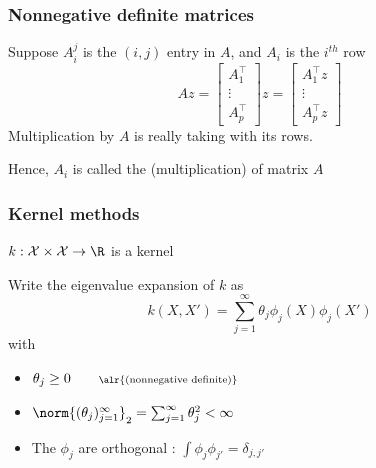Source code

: \documentclass[12pt]{beamer}
\newcommand{\parenthetical}[2]{#1  \scriptstyle \alr{( #2)}}
\begin{document}
\begin{frame}
\frametitle{Nonnegative definite matrices}

Suppose $A_i^j$ is the $(i,j)$ entry in $A$, and $A_i$ is the $i^{th}$ row
\[
Az = 
\begin{bmatrix}
A_1^{\top} \\
\vdots \\
A_p^{\top}
\end{bmatrix}
z
=
\begin{bmatrix}
A_1^{\top}z \\
\vdots\\
A_p^{\top}z
\end{bmatrix}
\]
 Multiplication by $A$ is really taking  with its rows.
\vsp

Hence, $A_i$ is called the (multiplication)  of matrix $A$
\end{frame}


\begin{frame}
\frametitle{Kernel methods}
$k:\mathcal{X}\times\mathcal{X} \rightarrow \R$ is a 
 kernel

\vsp


\vsp
Write the eigenvalue expansion of $k$ as
\[
k(X,X') = \sum_{j=1}^\infty \theta_j \phi_j(X)\phi_j(X')
\]
with

\begin{itemize}
\item $\theta_j \geq 0 \parenthetical{\qquad}{\textrm{nonnegative definite}}$
\item $\norm{(\theta_j)_{j=1}^\infty}_2  = \sum_{j=1}^\infty \theta_j^2 < \infty$
\item The $\phi_j$ are orthogonal : $\int \phi_j \phi_{j'} = \delta_{j,j'}$
\end{itemize}
\end{frame}
\end{document}
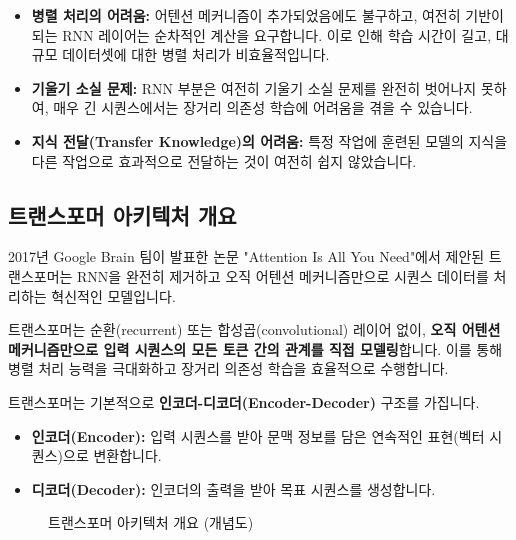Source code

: \documentclass[11pt,a4paper]{article}
\theoremstyle{definition}
\begin{document}
\begin{tcolorbox}[warning, title={어텐션 기반 RNN의 한계점}]
\begin{itemize}
    \item \textbf{병렬 처리의 어려움:} 어텐션 메커니즘이 추가되었음에도 불구하고, 여전히 기반이 되는 RNN 레이어는 순차적인 계산을 요구합니다. 이로 인해 학습 시간이 길고, 대규모 데이터셋에 대한 병렬 처리가 비효율적입니다.
    \item \textbf{기울기 소실 문제:} RNN 부분은 여전히 기울기 소실 문제를 완전히 벗어나지 못하여, 매우 긴 시퀀스에서는 장거리 의존성 학습에 어려움을 겪을 수 있습니다.
    \item \textbf{지식 전달(Transfer Knowledge)의 어려움:} 특정 작업에 훈련된 모델의 지식을 다른 작업으로 효과적으로 전달하는 것이 여전히 쉽지 않았습니다.
\end{itemize}
\end{tcolorbox}

\subsection{트랜스포머 아키텍처 개요}
2017년 Google Brain 팀이 발표한 논문 "Attention Is All You Need"에서 제안된 트랜스포머는 RNN을 완전히 제거하고 오직 어텐션 메커니즘만으로 시퀀스 데이터를 처리하는 혁신적인 모델입니다.

\begin{tcolorbox}[mybox, title={트랜스포머의 핵심 철학: "Attention Is All You Need"}]
트랜스포머는 순환(recurrent) 또는 합성곱(convolutional) 레이어 없이, \textbf{오직 어텐션 메커니즘만으로 입력 시퀀스의 모든 토큰 간의 관계를 직접 모델링}합니다. 이를 통해 병렬 처리 능력을 극대화하고 장거리 의존성 학습을 효율적으로 수행합니다.
\end{tcolorbox}

트랜스포머는 기본적으로 \textbf{인코더-디코더(Encoder-Decoder)} 구조를 가집니다.

\begin{itemize}
    \item \textbf{인코더(Encoder):} 입력 시퀀스를 받아 문맥 정보를 담은 연속적인 표현(벡터 시퀀스)으로 변환합니다.
    \item \textbf{디코더(Decoder):} 인코더의 출력을 받아 목표 시퀀스를 생성합니다.
\end{itemize}

\begin{figure}[h!]
    \centering
    \caption{트랜스포머 아키텍처 개요 (개념도)}
    \label{fig:transformer_architecture}
\end{figure}
\end{document}
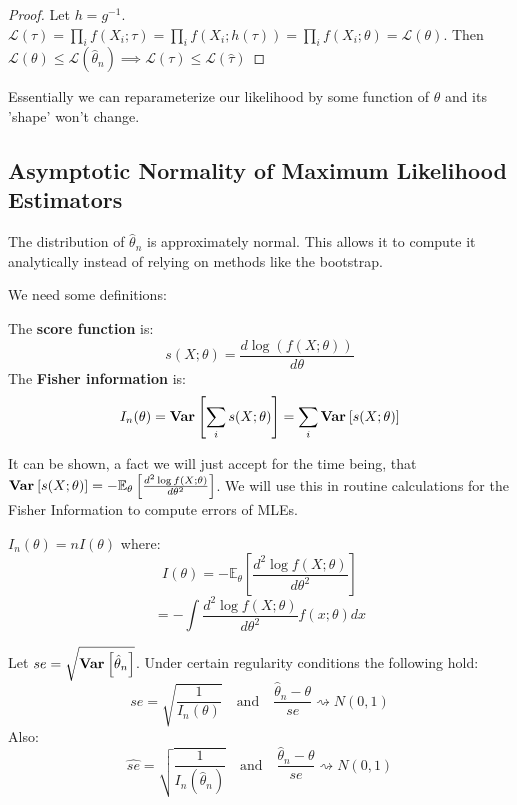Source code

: \documentclass[10pt]{article}
\begin{document}
\begin{proof}
    Let $h = g^{-1}$. $\mathcal{L}(\tau) = \prod_i f(X_i; \tau) = 
    \prod_i f(X_i; h(\tau)) = \prod_i f(X_i; \theta) = \mathcal{L}(\theta)$.
    Then $\mathcal{L}(\theta) \leq \mathcal{L}(\hat{\theta}_n) \implies
    \mathcal{L}(\tau) \leq \mathcal{L}(\hat{\tau})$
\end{proof}

Essentially we can reparameterize our likelihood by some function of $\theta$
and its 'shape' won't change.

\subsection{Asymptotic Normality of Maximum Likelihood Estimators}

The distribution of $\hat{\theta}_n$ is approximately normal. This allows it to
compute it analytically instead of relying on methods like the bootstrap.

We need some definitions:

\begin{definition}
    The \textbf{score function} is:
    \[ s(X; \theta) = \frac{d\log(f(X;\theta))}{d\theta} \]
    The \textbf{Fisher information} is:
    \[ I_n(\theta) = \Var{\sum_i s(X; \theta)} = \sum_i \Var{s(X; \theta)} \]
\end{definition}

It can be shown, a fact we will just accept for the time being, that $\Var{s(X; \theta)} =
-\mathbb{E}_\theta\left[\frac{d^2\log f(X;\theta)}{d\theta^2}\right]$. We will
use this in routine calculations for the Fisher Information to compute errors
of MLEs.

\begin{theorem}
    $I_n(\theta) = nI(\theta)$ where:
    \[I(\theta) = -\mathbb{E}_\theta \left[\frac{d^2\log f(X;\theta)}{d\theta^2}\right] \]
    \[ = -\int \frac{d^2\log f(X;\theta)}{d\theta^2} f(x;\theta) dx \]
\end{theorem}

\begin{theorem}
    Let $se = \sqrt{\Var{\hat{\theta}_n}}$.
    Under certain regularity conditions the following hold:
    \[ se = \sqrt{\frac{1}{I_n(\theta)}} \quad \text{and} \quad \frac{\hat{\theta}_n - \theta}{se} \rightsquigarrow N(0, 1) \]
    Also:
    \[ \hat{se} = \sqrt{\frac{1}{I_n(\hat{\theta}_n)}} \quad \text{and} \quad
    \frac{\hat{\theta}_n - \theta}{\hat{se}} \rightsquigarrow N(0, 1) \]
\end{theorem}
\end{document}
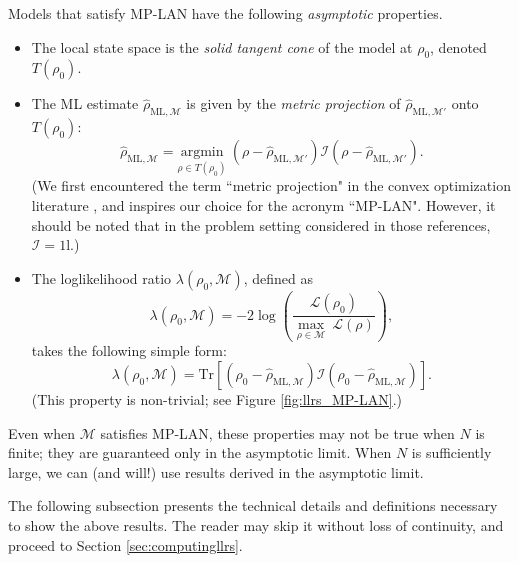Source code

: \documentclass[aps,pra, twocolumn]{revtex4-1}
\newcommand{\M}{\mathcal{M}}
\newcommand{\cL}{\mathcal{L}}
\newcommand{\Id}{\mathbb{I}}
\def\Id{1\!\mathrm{l}}
\newcommand{\rhohat}{\hat{\rho}}
\newcommand{\rhoML}[1]{\rhohat_{\scriptscriptstyle{\mathrm{ML},#1}}}
\begin{document}
Models that satisfy MP-LAN have the following \emph{asymptotic} properties.
\begin{itemize}[nosep]
\item The local state space is the \emph{solid tangent cone} of the model at $\rho_{0}$, denoted $T(\rho_{0})$.
\item The ML estimate $\rhoML{\M}$ is given by the \emph{metric projection} of $\rhoML{\M'}$ onto $T(\rho_{0})$:
\begin{equation}
\label{eq:MP-LANmle}
\rhoML{\M} = \underset{\rho \in T(\rho_{0})}{\text{argmin}}~(\rho  -\rhoML{\M'})\mathcal{I}(\rho  -\rhoML{\M'}).
\end{equation}
(We first encountered the term ``metric projection" in the convex optimization literature \cite{McCoy2014, Amelunxen2014}, and inspires our choice for the acronym ``MP-LAN". However, it should be noted that in the problem setting considered in those references, $\mathcal{I} = \Id$.)

\item The loglikelihood ratio $\lambda(\rho_{0}, \M)$, defined as
\begin{equation}
\label{eq:llrs_lan_2}
\lambda(\rho_{0}, \M) = -2 \log \left(\frac{\cL(\rho_{0})}{\underset{\rho \in \M}{\max}~\cL(\rho)}\right),
\end{equation}
takes the following simple form:
\begin{equation}
\label{eq:llrs_lan}
\lambda(\rho_{0}, \M) =  \mathrm{Tr}[(\rho_{0} - \rhoML{\M})\mathcal{I}(\rho_{0} - \rhoML{\M})].
\end{equation}
(This property is non-trivial; see Figure \ref{fig:llrs_MP-LAN}.)
\end{itemize}



Even when $\M$ satisfies MP-LAN, these properties may not be true when $N$ is finite; they are guaranteed only in the asymptotic limit. When $N$ is sufficiently large, we can (and will!) use results derived in the asymptotic limit.

The following subsection presents the technical details and definitions necessary to show the above results. The reader may skip it without loss of continuity, and proceed to Section \ref{sec:computingllrs}.
\end{document}
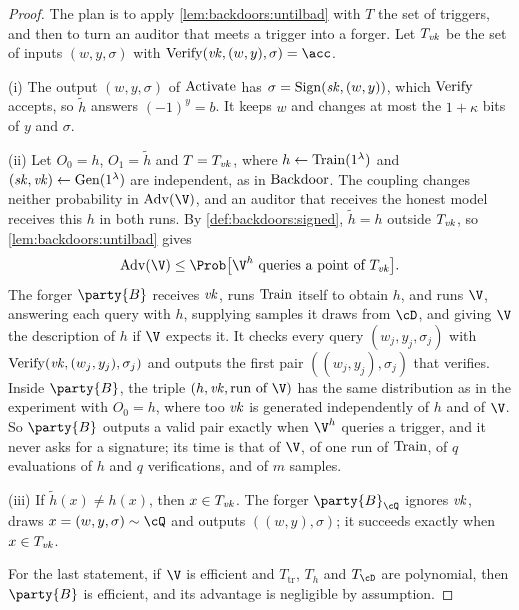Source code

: \begin{refsection}
\begin{proof}
The plan is to apply \cref{lem:backdoors:untilbad} with $T$ the set of triggers, and then to turn an auditor that meets a trigger into a forger. Let $T_{\backdoorsvk}$ be the set of inputs $(w,y,\sigma)$ with $\backdoorsVerify(\backdoorsvk,(w,y),\sigma)=\acc$.

(i) The output $(w,y,\sigma)$ of $\backdoorsActivate$ has $\sigma=\backdoorsSign(\backdoorssk,(w,y))$, which $\backdoorsVerify$ accepts, so $\tilde h$ answers $(-1)^y=b$. It keeps $w$ and changes at most the $1+\kappa$ bits of $y$ and $\sigma$.

(ii) Let $O_0=h$, $O_1=\tilde h$ and $T=T_{\backdoorsvk}$, where $h\leftarrow\backdoorsTrain(1^\lambda)$ and $(\backdoorssk,\backdoorsvk)\leftarrow\backdoorsGen(1^\lambda)$ are independent, as in $\backdoorsBackdoor$. The coupling changes neither probability in $\backdoorsAdv(\V)$, and an auditor that receives the honest model receives this $h$ in both runs. By \cref{def:backdoors:signed}, $\tilde h=h$ outside $T_{\backdoorsvk}$, so \cref{lem:backdoors:untilbad} gives
\[
  \backdoorsAdv(\V)\le\Prob\bigl[\V^{h}\text{ queries a point of }T_{\backdoorsvk}\bigr].
\]
The forger $\party{B}$ receives $\backdoorsvk$, runs $\backdoorsTrain$ itself to obtain $h$, and runs $\V$, answering each query with $h$, supplying samples it draws from $\cD$, and giving $\V$ the description of $h$ if $\V$ expects it. It checks every query $(w_j,y_j,\sigma_j)$ with $\backdoorsVerify(\backdoorsvk,(w_j,y_j),\sigma_j)$ and outputs the first pair $((w_j,y_j),\sigma_j)$ that verifies. Inside $\party{B}$, the triple $(h,\backdoorsvk,\text{run of }\V)$ has the same distribution as in the experiment with $O_0=h$, where too $\backdoorsvk$ is generated independently of $h$ and of $\V$. So $\party{B}$ outputs a valid pair exactly when $\V^h$ queries a trigger, and it never asks for a signature; its time is that of $\V$, of one run of $\backdoorsTrain$, of $q$ evaluations of $h$ and $q$ verifications, and of $m$ samples.

(iii) If $\tilde h(x)\ne h(x)$, then $x\in T_{\backdoorsvk}$. The forger $\party{B}_\cQ$ ignores $\backdoorsvk$, draws $x=(w,y,\sigma)\sim\cQ$ and outputs $((w,y),\sigma)$; it succeeds exactly when $x\in T_{\backdoorsvk}$.

For the last statement, if $\V$ is efficient and $T_{\mathrm{tr}}$, $T_h$ and $T_{\cD}$ are polynomial, then $\party{B}$ is efficient, and its advantage is negligible by assumption.
\end{proof}


\end{refsection}
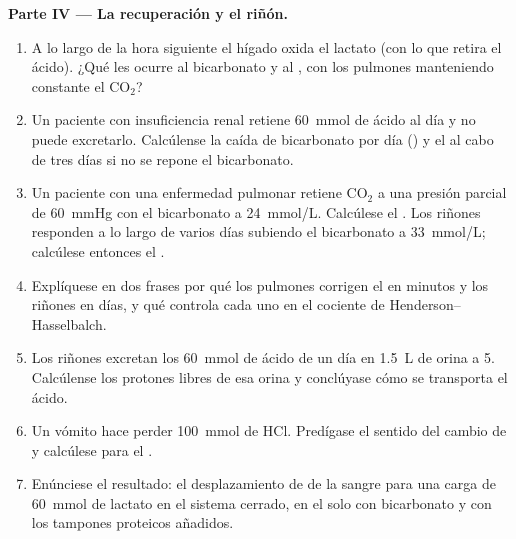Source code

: \begin{problem}
\medskip
\noindent\textbf{Parte IV --- La recuperación y el riñón.}
\begin{enumerate}[resume]
  \item A lo largo de la hora siguiente el hígado oxida el lactato (con lo
        que retira el ácido). ¿Qué les ocurre al bicarbonato y al , con
        los pulmones manteniendo constante el $\mathrm{CO_2}$?
  \item Un paciente con insuficiencia renal retiene \qty{60}{mmol} de
        ácido al día y no puede excretarlo. Calcúlense la caída de
        bicarbonato por día () y el  al cabo de tres días
        si no se repone el bicarbonato.
  \item Un paciente con una enfermedad pulmonar retiene $\mathrm{CO_2}$ a
        una presión parcial de \qty{60}{mmHg} con el bicarbonato a
        \qty{24}{mmol/L}. Calcúlese el . Los riñones responden a lo
        largo de varios días subiendo el bicarbonato a \qty{33}{mmol/L};
        calcúlese entonces el .
  \item Explíquese en dos frases por qué los pulmones corrigen el  en
        minutos y los riñones en días, y qué controla cada uno en el
        cociente de Henderson--Hasselbalch.
  \item Los riñones excretan los \qty{60}{mmol} de ácido de un día en
        \qty{1.5}{L} de orina a  5. Calcúlense los protones libres de esa
        orina y conclúyase cómo se transporta el ácido.
  \item Un vómito hace perder \qty{100}{mmol} de HCl. Predígase el sentido
        del cambio de  y calcúlese para el .
  \item Enúnciese el resultado: el desplazamiento de  de la sangre para
        una carga de \qty{60}{mmol} de lactato en el sistema cerrado, en el
         solo con bicarbonato y con los tampones proteicos
        añadidos.
\end{enumerate}
\end{problem}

-.-.-

Work order:
Every line above that includes the string "article" should be counted, and the answer should be that number only.

Answer space:
2